I recently found myself in a situation where an international flight delay meant that I would miss my connection. While normally not a big deal, my “bright idea” of maximizing my holiday in London meant that my connection was the last of the evening between New York and Boston on Delta. Suffice to say, this was not how I wanted my amazing trip to end.
Notified via an e-mail alert from Delta mid-morning, I immediately scrambled to call the 1-800 customer service number, to which I learned that a 15 minute or longer wait was in store. About five minutes in on hold, I had a bright idea. Why don’t I tweet Delta’s customer service team, @DeltaAssist?
So, I tweeted:
One minute later, I had a tweet back from @DeltaAssist. Keep in mind that I’ve been on hold for over six minutes now.
Alright, now we’re making progress. It’s worth noting that I had done my homework during those five minutes on hold. I had followed e-mail prompts to automatically re-book on Delta, there just weren’t any options available. Knowing that Delta now co-shares with Virgin Atlantic, I went on TripAdvisor and found an open Virgin Atlantic flight flying directly into Boston from London with seats leaving at 3:05 p.m. that afternoon. Perhaps we could work out a deal.
Eleven minutes later, I had an email and Twitter confirmation from @DeltaAssist and the fabulous *EP that I had been re-booked on the flight of my choice.
Words cannot even express how wowed I was. I’m still amazed when I go back and read our simple 140-character (or less) Twitter exchange. I couldn’t believe my luck that this had really just happened. I immediately proceeded to gush out gracious tweets of thanks to anyone who would listen.
It’s worth noting that throughout this exchange, I was still on hold with customer service and had not gotten a person live on the phone yet. I never did get to speak to someone directly. But, it didn’t matter. I got what I needed quickly, efficiently, and was able to move on with my day as planned. I also gained a new-found respect for flying to London and back on Delta.
As a result of this experience, my last two hours in London were spent stress-free.

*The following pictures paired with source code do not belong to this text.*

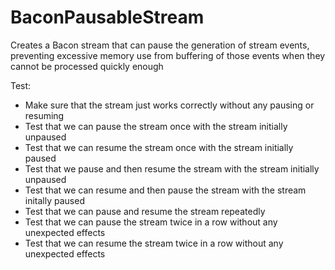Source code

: # BaconPausableStream
Creates a Bacon stream that can pause the generation of stream events, preventing excessive memory use from buffering of those events when they cannot be processed quickly enough


Test:
- Make sure that the stream just works correctly without any pausing or resuming
- Test that we can pause the stream once with the stream initially unpaused
- Test that we can resume the stream once with the stream initially paused
- Test that we pause and then resume the stream with the stream initially unpaused
- Test that we can resume and then pause the stream with the stream initally paused
- Test that we can pause and resume the stream repeatedly
- Test that we can pause the stream twice in a row without any unexpected effects
- Test that we can resume the stream twice in a row without any unexpected effects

I did not have to worry about a grueling day/night ahead of me, or how I was going to try and conquer all odds to make my connection, or whether I’d make it to work on time on Monday. Instead, I went shopping and enjoyed the sunshine in London.
So, what can we as marketers learn from this experience? Quick response times and best serving your customers works. It’s the simplest, oldest trick in the marketing playbook, and for good reason. Treat your customers well, provide a good level of service, respond swiftly when something doesn’t go right, and they’ll respect you for it. You might even wow them and inspire a new level of loyalty.
While I imagine one minute response times may not be business as usual for @DeltaAssist, the feeling of being heard quickly when you have a legitimate issue is incredible from a customer perspective.
You can push out the best content in the world and respond in a funny, witty manner, but if you’re not there on social media when your customers need you the most, you may lose those customers. On the flip side, by handling a customer service issue well via social media, you have the opportunity to build brand evangelists and generate positive word-of-mouth feedback, like this blog post.
Think about how strong your customer service resources are – both traditional and social media – the next time you’re contemplating investing in a splashy marketing campaign.
As Jay Baer wisely states, “If you sell something, you make a customer today; if you help someone, you make a customer for life.”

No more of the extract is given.